Thinking Rationally Can Be Exhausting
For most of us, it is just plain tough to think about things logically and analytically. From an evolutionary perspective, this is a newly developed ability for humans. For the majority of existence we have relied on senses and base brain functions to keep us alive, and they did a pretty good job. Therefore, we fall victim to habitually still relying on these systems even though in the modern world they tend to create more problems than solutions. For instance, we are prone to either want to "fight or flight" when faced with even a potential threat, physical, emotional, or mental. Needless to say, in the business world we are not allowed to just punch an opponent in the face when they have challenged or frustrated us. Even if we could, and get away with it, really it would not help us to further our long term goals at all. Strategic planning and well thought out plans require a certain level of discipline, and sticking to the hard data can be tedious, confusing, and worst of all terrifying at times.
You Cant Hide From The Raw Data
Realising that our emotions need to be set aside to proficiently handle business affairs, one must then attempt to break everything down into the purset numbers possible. Analytics is the newest trending topic in business right now and there a host of software products out there to help you gather the proper information from the relevant sources and to then put them together into an easy to understand format. The thing is, garbage in equals garbage out. You have to first collect the right data to input into the system, and this alone requires a drastic change in the current process that you have in place. For example, are you tracking lead sources to find out what advertising campaigns are effective? If not, you are going to have to firmly instill the importance deep within yourself so that you can convey the message to all of your employees with some conviction and enthusiasm. Then comes the real fun, constantly reminding and reinforcing that behavior with your employees. For various reasons, they may end up fighting the change and you must figure out a way in which to subtly manipulate their behavior. Every employee is different, some will respond to threats while others to positive reinforcement. Again, the most important part is to honestly apply and believe in the changes yourself first.

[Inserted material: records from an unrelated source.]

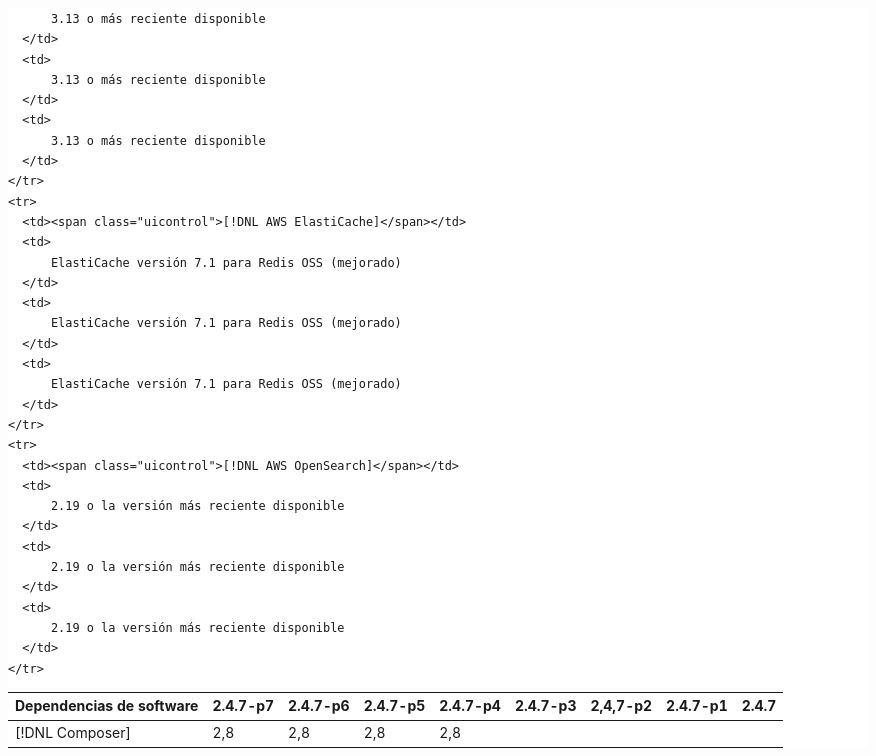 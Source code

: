           3.13 o más reciente disponible
      </td>
      <td>
          3.13 o más reciente disponible
      </td>
      <td>
          3.13 o más reciente disponible
      </td>
    </tr>
    <tr>
      <td><span class="uicontrol">[!DNL AWS ElastiCache]</span></td>
      <td>
          ElastiCache versión 7.1 para Redis OSS (mejorado)
      </td>
      <td>
          ElastiCache versión 7.1 para Redis OSS (mejorado)
      </td>
      <td>
          ElastiCache versión 7.1 para Redis OSS (mejorado)
      </td>
    </tr>
    <tr>
      <td><span class="uicontrol">[!DNL AWS OpenSearch]</span></td>
      <td>
          2.19 o la versión más reciente disponible
      </td>
      <td>
          2.19 o la versión más reciente disponible
      </td>
      <td>
          2.19 o la versión más reciente disponible
      </td>
    </tr>
  </tbody>
</table>

<table style="table-layout:auto">
  <thead>
    <tr>
      <th>Dependencias de software</th>
      <th>2.4.7-p7</th>
      <th>2.4.7-p6</th>
      <th>2.4.7-p5</th>
      <th>2.4.7-p4</th>
      <th>2.4.7-p3</th>
      <th>2,4,7-p2</th>
      <th>2.4.7-p1</th>
      <th>2.4.7</th>
    </tr>
  </thead>
  <tbody>
    <tr>
      <td><span class="uicontrol">[!DNL Composer]</span></td>
      <td>
          2,8
      </td>
      <td>
          2,8
      </td>
      <td>
          2,8
      </td>
      <td>
          2,8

That A Whole Lot Of Information, Now What?
Now that you have made all the necessary changes so that you can collect all the pertinent data for your business, it is time to take the next step. Just looking at this collection of numbers can be quite daunting, so take a deep breath and start with one small section first. Make sure that it is all properly organized, and if you are feeding it into any separate software you have to make sure it is properly formatted as well. Go section by section until it is as orderly as you can get it. Now start asking yourself the important questions. What does the general data say to you? Are there any obvious outliers that need investigation first and foremost? If nothing jumps off the page you need to make a list of all the potential questions you need answered about your business. Good example are: closing ratios, numbers of leads on average, profit margins, labor or material costs, etc. Many people at this point in the process are exhausted and don't have the creative energy they need to piece everything together and make those intuitive leaps to connect the seemingly disconnected information. Take a break and come back to it later if you are feeling like this. Just make sure not to shove it aside and attempt to forget about it. More often than not, this is just your unconscious mind attempting to distract you because it is aware that you are not going to like what you find once you have untangled everything.
Last But Not Least
The data has been collected, organized, and relevant conclusions extracted. Lastly, you will need to draw further conclusions from these conclusions. To clarify, if your overall costs are coming in consistently high with one supplier or subcontractor, and you have figured out that it is a problem with both their labor and material rates, you are going to have to first decide if this type of behavior is malicious or not. If they are supposed to get paid on a similar scale to everyone else you have working for you, are they then stealing from you or padding their bills some how? Or is it more a problem that they are not very good at what they do and thus prone to using more material than others? You may not know the answer 100% but you need to decide immediately what you are going to do about the situation. Whether it is digging further into specific jobs in order to figure out exactly what is wrong or sitting down with the employee to try and talk it through. Each and every aberration needs to be identified and a plan of action put in place to rectify the issue. This can be the most difficult thing to accomplish, especially if the ultimate conclusion is that the problem lies with nobody else but you.